Task brief:
Below is some data. Retype exactly the lines starting at the one with "are updated with the entity it represents." and ending at the one with "Delivering frames at".

Records drawn from a dataset:
--- --- ---
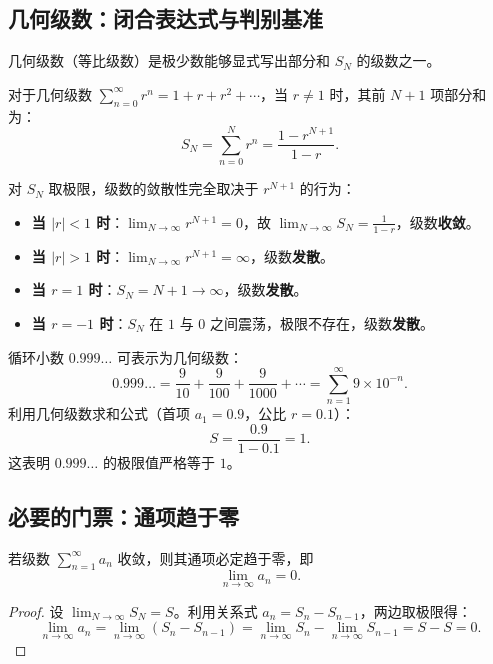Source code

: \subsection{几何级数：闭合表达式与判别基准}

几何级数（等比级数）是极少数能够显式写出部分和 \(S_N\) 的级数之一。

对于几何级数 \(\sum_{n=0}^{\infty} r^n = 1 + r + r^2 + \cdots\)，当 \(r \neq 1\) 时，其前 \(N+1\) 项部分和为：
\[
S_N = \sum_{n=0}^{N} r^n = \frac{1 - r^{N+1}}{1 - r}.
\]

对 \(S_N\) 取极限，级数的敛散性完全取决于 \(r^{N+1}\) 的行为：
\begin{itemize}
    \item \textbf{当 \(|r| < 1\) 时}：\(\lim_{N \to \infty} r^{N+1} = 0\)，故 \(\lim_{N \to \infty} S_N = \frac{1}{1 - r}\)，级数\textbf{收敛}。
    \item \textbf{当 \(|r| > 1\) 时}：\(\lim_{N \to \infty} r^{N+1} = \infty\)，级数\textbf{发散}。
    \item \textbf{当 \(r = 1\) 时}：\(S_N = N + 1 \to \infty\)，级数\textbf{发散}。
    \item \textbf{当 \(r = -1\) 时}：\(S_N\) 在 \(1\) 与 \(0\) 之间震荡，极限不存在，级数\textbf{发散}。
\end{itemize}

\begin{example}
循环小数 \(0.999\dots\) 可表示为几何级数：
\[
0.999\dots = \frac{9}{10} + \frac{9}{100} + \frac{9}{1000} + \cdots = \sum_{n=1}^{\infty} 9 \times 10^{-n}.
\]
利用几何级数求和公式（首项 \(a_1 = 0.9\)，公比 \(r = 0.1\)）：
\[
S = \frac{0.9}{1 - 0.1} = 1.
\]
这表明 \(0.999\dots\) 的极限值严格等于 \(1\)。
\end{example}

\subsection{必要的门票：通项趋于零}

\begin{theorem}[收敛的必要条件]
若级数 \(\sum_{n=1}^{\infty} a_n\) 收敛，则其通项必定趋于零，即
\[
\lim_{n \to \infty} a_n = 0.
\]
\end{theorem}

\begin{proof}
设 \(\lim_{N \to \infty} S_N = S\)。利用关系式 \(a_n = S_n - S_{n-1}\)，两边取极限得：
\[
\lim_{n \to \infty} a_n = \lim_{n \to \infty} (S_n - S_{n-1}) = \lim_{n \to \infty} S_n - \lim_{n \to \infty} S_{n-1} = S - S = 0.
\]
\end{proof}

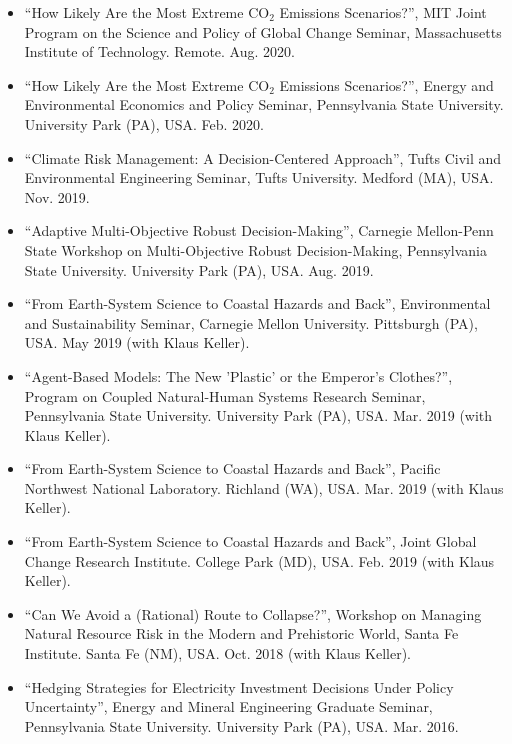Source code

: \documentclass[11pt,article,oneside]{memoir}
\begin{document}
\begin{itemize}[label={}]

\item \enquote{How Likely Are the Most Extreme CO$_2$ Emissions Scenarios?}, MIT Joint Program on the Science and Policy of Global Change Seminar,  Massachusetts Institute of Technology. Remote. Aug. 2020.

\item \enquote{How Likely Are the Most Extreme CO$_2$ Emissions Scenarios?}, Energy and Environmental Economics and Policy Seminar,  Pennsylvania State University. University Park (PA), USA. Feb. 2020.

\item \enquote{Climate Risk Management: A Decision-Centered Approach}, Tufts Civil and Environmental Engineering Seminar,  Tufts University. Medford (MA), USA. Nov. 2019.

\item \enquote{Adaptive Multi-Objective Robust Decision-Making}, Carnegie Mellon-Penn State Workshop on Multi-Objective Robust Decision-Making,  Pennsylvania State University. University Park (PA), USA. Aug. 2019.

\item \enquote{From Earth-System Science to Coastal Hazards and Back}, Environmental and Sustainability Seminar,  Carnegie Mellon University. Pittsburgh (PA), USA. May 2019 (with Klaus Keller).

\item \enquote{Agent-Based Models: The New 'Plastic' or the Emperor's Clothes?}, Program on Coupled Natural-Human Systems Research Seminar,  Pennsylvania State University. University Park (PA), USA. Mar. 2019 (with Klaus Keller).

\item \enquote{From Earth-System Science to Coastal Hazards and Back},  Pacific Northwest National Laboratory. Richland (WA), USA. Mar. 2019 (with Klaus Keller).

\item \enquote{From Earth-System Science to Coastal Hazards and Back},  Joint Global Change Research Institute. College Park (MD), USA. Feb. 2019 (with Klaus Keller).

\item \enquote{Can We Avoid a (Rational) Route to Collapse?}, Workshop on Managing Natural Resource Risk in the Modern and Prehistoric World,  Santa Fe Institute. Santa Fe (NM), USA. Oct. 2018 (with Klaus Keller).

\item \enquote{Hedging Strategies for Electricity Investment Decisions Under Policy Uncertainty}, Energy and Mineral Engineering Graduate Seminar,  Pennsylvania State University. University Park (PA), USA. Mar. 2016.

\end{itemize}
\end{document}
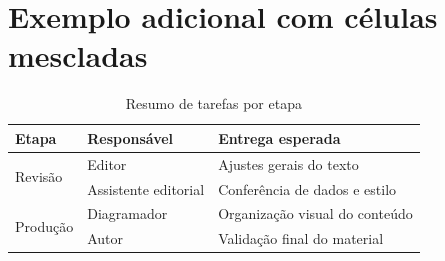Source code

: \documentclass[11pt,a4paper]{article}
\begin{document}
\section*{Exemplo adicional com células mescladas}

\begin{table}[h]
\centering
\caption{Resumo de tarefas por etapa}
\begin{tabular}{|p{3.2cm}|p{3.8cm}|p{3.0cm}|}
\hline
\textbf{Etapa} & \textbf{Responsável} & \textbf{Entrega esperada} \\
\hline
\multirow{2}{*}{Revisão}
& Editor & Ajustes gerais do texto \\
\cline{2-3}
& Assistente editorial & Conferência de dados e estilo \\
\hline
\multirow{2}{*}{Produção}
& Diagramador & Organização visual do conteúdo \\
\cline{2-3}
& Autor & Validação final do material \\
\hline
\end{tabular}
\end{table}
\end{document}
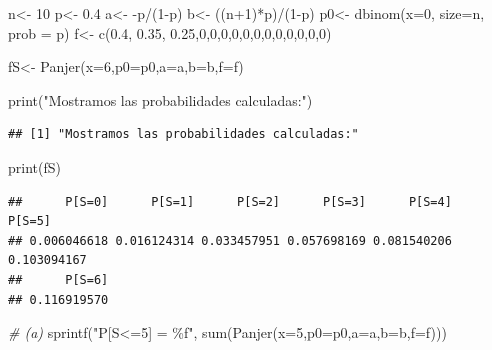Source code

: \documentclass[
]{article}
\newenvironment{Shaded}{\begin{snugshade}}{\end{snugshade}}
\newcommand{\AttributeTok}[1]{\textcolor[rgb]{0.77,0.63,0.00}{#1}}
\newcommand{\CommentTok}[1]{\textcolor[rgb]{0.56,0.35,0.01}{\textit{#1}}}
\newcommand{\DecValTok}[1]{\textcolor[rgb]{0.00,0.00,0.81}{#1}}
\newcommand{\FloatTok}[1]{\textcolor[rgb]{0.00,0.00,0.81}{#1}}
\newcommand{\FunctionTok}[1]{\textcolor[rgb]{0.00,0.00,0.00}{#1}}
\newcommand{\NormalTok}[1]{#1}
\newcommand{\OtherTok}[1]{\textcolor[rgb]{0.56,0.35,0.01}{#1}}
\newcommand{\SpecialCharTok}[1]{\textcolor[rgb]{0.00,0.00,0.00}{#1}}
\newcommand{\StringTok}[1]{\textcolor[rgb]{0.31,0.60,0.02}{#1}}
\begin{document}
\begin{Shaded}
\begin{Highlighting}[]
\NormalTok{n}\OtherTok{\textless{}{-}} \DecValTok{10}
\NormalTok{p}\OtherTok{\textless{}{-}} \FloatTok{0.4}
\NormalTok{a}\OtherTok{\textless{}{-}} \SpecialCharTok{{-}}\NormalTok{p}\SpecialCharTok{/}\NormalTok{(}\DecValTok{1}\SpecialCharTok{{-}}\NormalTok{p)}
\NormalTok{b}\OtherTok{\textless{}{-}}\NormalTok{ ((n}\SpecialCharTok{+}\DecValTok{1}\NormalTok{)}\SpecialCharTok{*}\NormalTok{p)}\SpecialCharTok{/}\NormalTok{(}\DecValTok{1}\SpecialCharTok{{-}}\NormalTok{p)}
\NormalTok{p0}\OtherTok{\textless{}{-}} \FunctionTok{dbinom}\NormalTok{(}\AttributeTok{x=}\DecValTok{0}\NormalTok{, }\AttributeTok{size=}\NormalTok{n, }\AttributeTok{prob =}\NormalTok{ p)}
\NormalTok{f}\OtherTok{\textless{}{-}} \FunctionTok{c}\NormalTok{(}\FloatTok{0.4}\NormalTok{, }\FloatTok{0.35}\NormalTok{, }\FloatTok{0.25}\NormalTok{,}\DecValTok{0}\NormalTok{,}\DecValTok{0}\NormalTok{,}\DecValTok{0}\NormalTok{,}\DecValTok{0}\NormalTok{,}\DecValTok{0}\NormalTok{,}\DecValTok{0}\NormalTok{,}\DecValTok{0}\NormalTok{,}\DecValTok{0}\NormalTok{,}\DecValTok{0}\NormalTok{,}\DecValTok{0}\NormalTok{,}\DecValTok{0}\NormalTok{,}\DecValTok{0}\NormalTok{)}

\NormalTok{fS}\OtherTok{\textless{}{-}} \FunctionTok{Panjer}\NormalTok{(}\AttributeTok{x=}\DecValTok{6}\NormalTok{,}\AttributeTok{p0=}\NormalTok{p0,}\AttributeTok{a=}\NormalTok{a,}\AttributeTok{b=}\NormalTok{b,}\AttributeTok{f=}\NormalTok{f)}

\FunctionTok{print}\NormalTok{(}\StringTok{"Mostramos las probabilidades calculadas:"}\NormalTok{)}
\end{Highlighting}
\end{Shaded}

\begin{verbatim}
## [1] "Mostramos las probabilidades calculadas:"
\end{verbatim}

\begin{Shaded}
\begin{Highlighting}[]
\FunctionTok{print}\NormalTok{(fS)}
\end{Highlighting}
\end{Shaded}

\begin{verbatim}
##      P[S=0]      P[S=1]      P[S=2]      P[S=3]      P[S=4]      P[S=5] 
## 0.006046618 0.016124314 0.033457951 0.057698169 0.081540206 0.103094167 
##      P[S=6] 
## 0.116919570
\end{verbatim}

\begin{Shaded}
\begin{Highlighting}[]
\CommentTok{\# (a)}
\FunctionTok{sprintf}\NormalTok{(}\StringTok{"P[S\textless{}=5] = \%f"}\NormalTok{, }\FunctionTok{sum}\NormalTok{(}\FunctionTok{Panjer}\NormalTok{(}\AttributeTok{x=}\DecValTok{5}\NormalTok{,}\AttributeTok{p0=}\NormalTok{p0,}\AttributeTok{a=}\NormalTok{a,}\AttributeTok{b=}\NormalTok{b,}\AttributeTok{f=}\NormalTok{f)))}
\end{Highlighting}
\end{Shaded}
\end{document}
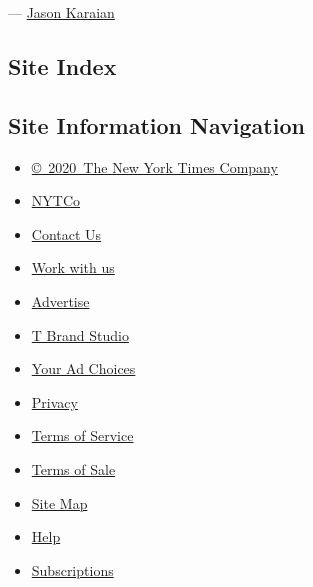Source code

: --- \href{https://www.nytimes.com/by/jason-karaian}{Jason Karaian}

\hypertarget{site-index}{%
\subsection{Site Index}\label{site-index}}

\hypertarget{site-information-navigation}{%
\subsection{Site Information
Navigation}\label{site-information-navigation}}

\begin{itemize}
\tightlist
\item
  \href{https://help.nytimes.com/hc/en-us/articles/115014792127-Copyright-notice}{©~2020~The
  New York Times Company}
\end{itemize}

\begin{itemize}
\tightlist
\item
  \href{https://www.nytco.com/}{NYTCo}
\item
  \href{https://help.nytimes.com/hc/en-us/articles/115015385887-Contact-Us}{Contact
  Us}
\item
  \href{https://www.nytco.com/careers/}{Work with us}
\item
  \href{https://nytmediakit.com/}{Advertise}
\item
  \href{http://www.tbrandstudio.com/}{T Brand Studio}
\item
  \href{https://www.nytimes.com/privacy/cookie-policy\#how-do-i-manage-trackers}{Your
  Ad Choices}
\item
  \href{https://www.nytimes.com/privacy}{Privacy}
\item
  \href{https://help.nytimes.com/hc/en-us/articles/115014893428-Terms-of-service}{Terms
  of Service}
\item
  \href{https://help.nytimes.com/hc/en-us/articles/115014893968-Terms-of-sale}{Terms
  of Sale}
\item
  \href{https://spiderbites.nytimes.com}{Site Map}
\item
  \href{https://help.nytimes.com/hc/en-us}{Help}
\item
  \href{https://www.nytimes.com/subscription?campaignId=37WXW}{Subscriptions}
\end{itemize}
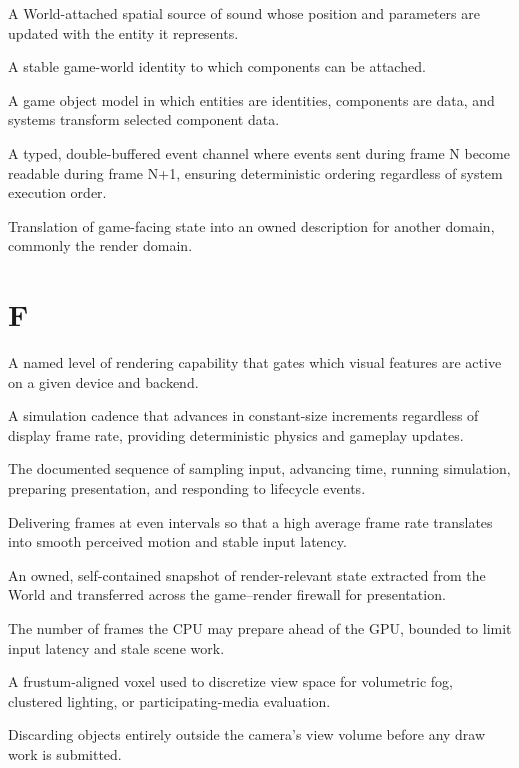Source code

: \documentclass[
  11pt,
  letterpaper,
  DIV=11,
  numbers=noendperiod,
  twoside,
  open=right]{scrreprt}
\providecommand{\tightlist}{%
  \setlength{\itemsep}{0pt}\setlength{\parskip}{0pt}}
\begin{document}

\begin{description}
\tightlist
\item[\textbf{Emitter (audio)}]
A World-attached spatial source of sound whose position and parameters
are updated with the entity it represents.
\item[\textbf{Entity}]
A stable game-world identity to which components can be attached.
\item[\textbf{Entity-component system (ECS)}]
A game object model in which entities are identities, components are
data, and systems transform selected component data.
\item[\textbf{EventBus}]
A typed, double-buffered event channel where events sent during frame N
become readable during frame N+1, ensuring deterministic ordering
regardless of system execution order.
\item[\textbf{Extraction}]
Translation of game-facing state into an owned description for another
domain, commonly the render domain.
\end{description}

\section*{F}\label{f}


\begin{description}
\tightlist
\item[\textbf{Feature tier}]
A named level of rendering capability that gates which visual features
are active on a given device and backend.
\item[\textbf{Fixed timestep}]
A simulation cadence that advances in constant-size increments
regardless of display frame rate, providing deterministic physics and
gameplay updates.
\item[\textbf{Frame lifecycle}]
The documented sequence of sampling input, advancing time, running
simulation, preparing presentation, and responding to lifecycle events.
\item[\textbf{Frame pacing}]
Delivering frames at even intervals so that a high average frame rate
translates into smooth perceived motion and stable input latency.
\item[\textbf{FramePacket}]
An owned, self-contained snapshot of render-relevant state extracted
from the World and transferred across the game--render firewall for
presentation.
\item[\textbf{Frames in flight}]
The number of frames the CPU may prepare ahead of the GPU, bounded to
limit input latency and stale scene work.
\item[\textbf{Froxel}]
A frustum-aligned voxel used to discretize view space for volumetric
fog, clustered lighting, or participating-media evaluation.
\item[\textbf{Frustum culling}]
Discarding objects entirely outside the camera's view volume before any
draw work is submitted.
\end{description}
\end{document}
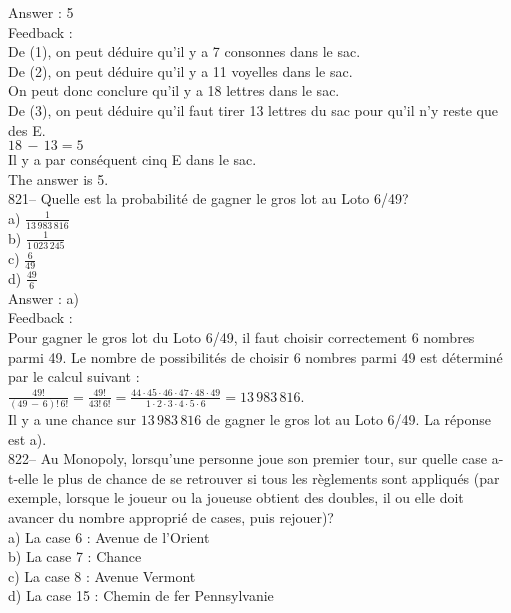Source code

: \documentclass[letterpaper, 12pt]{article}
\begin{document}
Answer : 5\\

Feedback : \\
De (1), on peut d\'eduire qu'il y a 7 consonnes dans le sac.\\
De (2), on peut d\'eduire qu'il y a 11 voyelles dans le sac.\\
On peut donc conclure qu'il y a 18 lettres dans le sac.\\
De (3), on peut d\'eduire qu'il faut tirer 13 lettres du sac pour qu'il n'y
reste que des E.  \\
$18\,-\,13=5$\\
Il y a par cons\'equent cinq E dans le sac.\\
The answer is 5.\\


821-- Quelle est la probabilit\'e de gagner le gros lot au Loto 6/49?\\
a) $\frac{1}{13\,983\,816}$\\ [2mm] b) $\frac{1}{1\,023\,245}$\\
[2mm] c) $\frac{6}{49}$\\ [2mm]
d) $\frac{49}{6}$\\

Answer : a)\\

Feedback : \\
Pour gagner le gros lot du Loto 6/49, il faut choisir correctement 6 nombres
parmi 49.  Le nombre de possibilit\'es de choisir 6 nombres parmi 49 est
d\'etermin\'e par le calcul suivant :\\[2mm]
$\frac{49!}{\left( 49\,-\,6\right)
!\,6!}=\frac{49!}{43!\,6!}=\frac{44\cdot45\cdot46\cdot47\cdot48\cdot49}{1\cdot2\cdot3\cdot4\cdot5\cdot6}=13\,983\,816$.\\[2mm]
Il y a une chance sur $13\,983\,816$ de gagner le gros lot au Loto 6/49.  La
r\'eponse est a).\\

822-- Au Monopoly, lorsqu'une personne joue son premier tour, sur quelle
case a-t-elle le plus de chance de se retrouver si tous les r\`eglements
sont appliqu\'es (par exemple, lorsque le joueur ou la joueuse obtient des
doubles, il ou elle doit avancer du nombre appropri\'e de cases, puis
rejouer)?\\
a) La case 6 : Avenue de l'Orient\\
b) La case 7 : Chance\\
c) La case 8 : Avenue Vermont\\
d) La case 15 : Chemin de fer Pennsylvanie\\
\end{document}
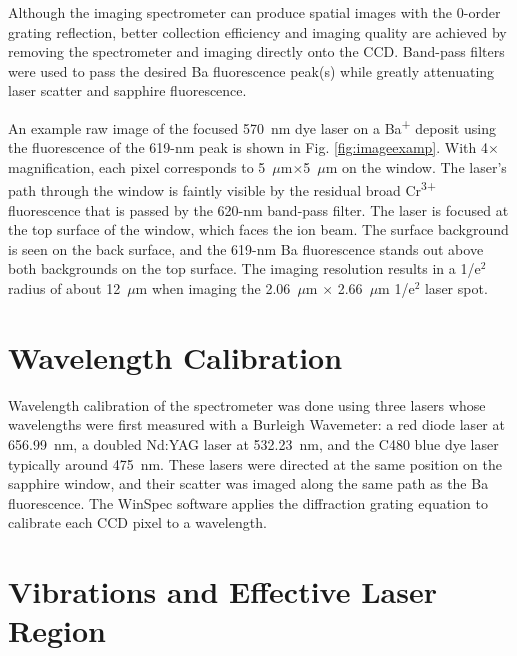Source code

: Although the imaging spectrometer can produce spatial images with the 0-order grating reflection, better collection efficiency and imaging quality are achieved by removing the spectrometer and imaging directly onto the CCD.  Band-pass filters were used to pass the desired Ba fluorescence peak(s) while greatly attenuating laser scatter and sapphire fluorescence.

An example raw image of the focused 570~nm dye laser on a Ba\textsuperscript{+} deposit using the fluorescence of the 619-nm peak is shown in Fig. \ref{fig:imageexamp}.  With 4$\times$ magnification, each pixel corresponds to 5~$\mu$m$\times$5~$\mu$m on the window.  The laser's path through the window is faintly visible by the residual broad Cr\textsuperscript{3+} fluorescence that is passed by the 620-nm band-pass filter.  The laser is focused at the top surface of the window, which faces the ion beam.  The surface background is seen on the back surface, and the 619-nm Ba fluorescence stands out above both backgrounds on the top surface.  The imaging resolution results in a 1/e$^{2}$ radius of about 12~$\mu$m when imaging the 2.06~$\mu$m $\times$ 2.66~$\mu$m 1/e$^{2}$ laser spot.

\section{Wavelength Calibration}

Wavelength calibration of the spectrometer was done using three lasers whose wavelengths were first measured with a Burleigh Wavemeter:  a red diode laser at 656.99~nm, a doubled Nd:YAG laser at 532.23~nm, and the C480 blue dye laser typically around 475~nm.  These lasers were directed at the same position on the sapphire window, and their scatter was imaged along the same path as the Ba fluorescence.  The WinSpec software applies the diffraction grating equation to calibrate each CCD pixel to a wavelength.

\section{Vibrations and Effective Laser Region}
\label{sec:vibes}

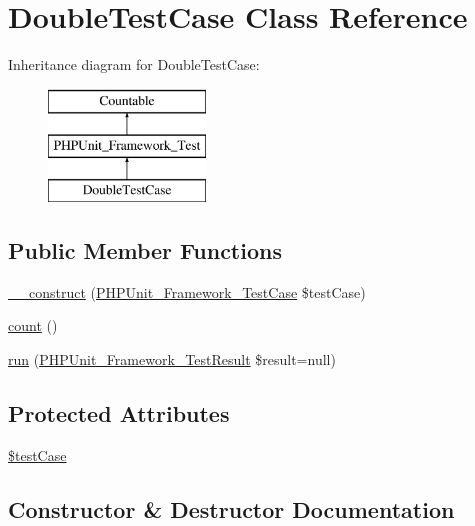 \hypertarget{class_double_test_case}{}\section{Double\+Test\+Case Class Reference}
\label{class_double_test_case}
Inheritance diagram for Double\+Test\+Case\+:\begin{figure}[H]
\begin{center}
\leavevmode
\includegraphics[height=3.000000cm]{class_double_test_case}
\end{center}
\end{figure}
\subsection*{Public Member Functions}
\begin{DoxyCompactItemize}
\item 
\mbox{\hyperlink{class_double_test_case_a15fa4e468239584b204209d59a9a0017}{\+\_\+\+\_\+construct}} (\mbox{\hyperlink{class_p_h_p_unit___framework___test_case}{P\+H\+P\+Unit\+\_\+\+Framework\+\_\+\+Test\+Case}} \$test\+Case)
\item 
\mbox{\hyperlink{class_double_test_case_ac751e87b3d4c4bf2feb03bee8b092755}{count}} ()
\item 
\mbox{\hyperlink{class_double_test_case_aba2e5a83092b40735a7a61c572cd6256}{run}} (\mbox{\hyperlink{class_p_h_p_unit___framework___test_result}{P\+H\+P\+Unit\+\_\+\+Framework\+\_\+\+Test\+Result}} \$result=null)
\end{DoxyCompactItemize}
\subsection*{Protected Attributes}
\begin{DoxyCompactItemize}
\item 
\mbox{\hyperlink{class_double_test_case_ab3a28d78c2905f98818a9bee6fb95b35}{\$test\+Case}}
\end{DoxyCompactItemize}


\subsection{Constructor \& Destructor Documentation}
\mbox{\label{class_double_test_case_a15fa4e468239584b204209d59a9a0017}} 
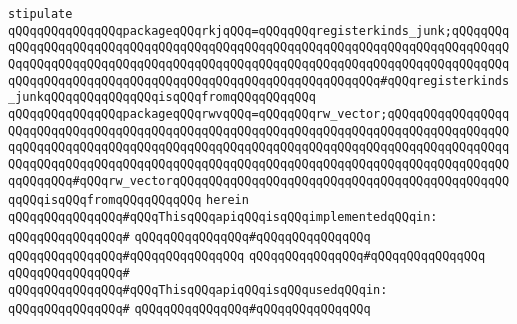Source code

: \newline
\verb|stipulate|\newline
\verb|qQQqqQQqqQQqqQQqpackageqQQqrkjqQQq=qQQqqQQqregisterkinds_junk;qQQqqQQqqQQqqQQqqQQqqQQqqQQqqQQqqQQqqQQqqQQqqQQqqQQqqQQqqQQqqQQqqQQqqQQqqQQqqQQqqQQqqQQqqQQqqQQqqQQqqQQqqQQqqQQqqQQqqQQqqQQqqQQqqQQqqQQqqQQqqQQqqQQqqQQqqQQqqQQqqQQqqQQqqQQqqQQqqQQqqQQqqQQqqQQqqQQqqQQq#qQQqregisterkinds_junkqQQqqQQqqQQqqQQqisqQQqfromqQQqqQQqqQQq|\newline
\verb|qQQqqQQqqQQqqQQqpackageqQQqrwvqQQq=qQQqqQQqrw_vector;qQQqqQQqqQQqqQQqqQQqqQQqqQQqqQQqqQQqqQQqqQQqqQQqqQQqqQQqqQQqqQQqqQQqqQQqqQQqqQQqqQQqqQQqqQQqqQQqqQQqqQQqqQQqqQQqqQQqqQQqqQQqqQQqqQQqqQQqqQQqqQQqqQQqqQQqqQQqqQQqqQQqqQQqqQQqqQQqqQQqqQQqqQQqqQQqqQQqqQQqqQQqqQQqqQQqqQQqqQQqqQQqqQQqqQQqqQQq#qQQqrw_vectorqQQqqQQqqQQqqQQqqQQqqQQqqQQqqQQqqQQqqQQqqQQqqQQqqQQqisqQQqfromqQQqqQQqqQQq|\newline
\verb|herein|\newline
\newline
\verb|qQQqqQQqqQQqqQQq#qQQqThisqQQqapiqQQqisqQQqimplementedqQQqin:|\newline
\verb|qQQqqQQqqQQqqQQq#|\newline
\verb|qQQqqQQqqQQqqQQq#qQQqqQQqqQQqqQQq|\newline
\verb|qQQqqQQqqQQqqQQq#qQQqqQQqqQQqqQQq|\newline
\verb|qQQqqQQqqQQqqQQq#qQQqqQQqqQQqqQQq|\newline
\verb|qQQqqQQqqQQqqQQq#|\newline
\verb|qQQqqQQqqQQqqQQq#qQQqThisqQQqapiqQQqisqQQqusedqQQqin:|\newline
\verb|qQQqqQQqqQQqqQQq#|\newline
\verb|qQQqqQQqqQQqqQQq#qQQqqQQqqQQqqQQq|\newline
--- --- ---
Problem solution:
are updated with the entity it represents.
\item[\textbf{Entity}]
A stable game-world identity to which components can be attached.
\item[\textbf{Entity-component system (ECS)}]
A game object model in which entities are identities, components are
data, and systems transform selected component data.
\item[\textbf{EventBus}]
A typed, double-buffered event channel where events sent during frame N
become readable during frame N+1, ensuring deterministic ordering
regardless of system execution order.
\item[\textbf{Extraction}]
Translation of game-facing state into an owned description for another
domain, commonly the render domain.
\end{description}

\section*{F}\label{f}


\begin{description}
\tightlist
\item[\textbf{Feature tier}]
A named level of rendering capability that gates which visual features
are active on a given device and backend.
\item[\textbf{Fixed timestep}]
A simulation cadence that advances in constant-size increments
regardless of display frame rate, providing deterministic physics and
gameplay updates.
\item[\textbf{Frame lifecycle}]
The documented sequence of sampling input, advancing time, running
simulation, preparing presentation, and responding to lifecycle events.
\item[\textbf{Frame pacing}]
Delivering frames at even intervals so that a high average frame rate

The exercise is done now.